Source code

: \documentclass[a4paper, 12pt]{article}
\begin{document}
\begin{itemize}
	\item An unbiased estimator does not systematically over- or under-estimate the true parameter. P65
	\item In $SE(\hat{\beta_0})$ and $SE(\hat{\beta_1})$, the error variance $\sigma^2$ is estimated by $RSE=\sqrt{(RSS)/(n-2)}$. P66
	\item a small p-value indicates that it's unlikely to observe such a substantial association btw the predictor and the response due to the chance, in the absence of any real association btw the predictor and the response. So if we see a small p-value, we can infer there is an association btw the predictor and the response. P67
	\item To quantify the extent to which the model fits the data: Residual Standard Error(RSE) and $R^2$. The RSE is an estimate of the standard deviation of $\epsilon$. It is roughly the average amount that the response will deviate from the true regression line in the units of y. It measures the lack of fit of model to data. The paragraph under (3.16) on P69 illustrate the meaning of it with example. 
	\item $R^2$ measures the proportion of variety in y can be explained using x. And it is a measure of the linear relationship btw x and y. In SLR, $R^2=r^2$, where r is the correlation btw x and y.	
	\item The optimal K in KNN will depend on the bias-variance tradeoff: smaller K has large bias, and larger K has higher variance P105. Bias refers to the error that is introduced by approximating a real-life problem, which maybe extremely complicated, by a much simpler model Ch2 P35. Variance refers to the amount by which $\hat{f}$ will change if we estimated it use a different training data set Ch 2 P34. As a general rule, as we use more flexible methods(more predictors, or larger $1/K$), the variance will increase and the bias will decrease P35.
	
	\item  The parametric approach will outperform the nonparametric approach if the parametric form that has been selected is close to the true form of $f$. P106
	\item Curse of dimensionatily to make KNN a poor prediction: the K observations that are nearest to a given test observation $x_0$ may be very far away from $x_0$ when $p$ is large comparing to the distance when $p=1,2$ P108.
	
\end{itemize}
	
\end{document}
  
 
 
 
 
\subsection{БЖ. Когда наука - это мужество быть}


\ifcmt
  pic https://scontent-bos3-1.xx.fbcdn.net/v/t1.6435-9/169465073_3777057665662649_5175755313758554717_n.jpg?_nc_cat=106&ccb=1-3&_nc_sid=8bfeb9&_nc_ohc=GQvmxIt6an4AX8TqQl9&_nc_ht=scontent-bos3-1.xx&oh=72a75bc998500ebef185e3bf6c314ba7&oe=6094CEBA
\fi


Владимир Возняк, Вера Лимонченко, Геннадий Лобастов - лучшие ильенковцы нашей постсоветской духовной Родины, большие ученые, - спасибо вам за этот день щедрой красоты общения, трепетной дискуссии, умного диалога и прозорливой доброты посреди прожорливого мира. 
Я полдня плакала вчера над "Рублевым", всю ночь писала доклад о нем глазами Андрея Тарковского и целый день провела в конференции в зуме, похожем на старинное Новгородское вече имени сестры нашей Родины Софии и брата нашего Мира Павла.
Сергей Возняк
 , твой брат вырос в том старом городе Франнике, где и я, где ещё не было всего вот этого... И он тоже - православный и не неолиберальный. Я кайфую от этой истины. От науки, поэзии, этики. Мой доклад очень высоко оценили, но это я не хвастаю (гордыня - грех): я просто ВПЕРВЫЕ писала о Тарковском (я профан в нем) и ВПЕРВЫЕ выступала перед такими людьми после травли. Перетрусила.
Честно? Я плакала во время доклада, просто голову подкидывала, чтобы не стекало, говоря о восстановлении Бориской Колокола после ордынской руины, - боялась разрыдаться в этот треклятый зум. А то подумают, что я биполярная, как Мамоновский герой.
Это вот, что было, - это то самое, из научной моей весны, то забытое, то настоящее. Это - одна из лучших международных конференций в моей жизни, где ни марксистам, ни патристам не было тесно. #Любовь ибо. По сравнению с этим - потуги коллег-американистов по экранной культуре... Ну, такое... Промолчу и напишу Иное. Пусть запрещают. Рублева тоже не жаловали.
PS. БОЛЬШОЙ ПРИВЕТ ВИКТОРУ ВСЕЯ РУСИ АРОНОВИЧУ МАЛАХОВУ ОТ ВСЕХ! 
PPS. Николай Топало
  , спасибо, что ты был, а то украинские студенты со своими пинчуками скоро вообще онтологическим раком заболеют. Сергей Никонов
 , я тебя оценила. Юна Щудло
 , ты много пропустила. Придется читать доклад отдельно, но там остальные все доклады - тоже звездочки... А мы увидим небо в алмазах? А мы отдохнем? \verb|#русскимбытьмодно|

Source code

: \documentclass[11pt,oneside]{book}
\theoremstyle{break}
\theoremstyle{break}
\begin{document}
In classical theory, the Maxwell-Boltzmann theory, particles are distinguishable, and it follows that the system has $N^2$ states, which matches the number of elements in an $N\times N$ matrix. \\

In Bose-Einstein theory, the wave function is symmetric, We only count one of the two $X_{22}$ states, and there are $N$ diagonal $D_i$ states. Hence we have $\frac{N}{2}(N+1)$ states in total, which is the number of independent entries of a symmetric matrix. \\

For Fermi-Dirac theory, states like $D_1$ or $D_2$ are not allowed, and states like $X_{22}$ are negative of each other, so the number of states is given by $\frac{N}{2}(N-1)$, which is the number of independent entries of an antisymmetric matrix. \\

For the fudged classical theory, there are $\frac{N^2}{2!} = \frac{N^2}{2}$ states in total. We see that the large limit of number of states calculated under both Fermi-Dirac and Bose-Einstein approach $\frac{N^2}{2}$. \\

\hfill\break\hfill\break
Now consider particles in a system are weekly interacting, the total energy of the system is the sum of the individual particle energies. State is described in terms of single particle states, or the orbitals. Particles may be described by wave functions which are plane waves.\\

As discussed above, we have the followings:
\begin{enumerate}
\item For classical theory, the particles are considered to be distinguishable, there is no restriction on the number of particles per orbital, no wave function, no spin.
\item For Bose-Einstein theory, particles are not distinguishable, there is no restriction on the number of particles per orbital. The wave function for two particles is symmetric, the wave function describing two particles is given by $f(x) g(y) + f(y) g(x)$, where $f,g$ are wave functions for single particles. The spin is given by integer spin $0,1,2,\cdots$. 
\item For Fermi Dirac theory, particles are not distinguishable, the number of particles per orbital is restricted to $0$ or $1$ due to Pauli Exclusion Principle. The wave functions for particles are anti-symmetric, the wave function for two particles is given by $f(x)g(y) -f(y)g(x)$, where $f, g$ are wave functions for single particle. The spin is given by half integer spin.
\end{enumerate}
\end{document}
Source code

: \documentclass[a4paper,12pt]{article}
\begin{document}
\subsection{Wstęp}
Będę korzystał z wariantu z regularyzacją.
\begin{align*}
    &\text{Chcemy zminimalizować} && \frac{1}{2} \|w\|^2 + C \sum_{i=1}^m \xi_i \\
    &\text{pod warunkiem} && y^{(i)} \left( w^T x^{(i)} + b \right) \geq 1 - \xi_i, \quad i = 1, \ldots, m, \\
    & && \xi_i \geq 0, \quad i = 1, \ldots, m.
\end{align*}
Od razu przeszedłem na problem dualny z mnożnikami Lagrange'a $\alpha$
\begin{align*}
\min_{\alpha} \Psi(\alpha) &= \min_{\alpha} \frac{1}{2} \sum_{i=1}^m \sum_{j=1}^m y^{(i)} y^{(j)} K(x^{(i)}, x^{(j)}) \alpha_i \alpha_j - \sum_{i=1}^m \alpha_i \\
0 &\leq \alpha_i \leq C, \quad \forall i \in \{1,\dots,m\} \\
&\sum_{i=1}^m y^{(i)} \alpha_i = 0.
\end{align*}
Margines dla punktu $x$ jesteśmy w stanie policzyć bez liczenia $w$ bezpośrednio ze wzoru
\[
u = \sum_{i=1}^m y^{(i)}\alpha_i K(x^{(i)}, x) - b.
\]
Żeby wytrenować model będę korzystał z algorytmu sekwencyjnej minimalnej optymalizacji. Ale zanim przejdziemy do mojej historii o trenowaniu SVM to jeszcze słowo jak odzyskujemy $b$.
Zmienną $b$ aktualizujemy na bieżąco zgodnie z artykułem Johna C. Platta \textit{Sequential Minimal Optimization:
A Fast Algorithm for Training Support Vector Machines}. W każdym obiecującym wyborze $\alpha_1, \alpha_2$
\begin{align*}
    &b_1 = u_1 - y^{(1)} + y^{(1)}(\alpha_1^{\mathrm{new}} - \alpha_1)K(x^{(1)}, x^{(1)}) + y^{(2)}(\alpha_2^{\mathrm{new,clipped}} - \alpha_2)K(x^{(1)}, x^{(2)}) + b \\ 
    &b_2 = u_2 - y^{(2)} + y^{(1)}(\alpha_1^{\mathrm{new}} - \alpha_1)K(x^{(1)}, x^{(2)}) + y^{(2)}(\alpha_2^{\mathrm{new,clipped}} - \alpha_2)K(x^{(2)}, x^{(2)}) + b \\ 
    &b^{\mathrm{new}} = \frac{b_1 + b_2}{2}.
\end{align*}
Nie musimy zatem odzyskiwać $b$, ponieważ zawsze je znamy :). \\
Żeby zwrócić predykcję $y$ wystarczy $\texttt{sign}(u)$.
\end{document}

WHAT THE TASK REQUIRES -
Return only what runs from the line containing "Zmienną $b$ aktualizujemy" to the last line of the records above, both ends included, exactly as written.

ANSWER BELOW -
Zmienną $b$ aktualizujemy na bieżąco zgodnie z artykułem Johna C. Platta \textit{Sequential Minimal Optimization:
A Fast Algorithm for Training Support Vector Machines}. W każdym obiecującym wyborze $\alpha_1, \alpha_2$
\begin{align*}
    &b_1 = u_1 - y^{(1)} + y^{(1)}(\alpha_1^{\mathrm{new}} - \alpha_1)K(x^{(1)}, x^{(1)}) + y^{(2)}(\alpha_2^{\mathrm{new,clipped}} - \alpha_2)K(x^{(1)}, x^{(2)}) + b \\ 
    &b_2 = u_2 - y^{(2)} + y^{(1)}(\alpha_1^{\mathrm{new}} - \alpha_1)K(x^{(1)}, x^{(2)}) + y^{(2)}(\alpha_2^{\mathrm{new,clipped}} - \alpha_2)K(x^{(2)}, x^{(2)}) + b \\ 
    &b^{\mathrm{new}} = \frac{b_1 + b_2}{2}.
\end{align*}
Nie musimy zatem odzyskiwać $b$, ponieważ zawsze je znamy :). \\
Żeby zwrócić predykcję $y$ wystarczy $\texttt{sign}(u)$.
\end{document}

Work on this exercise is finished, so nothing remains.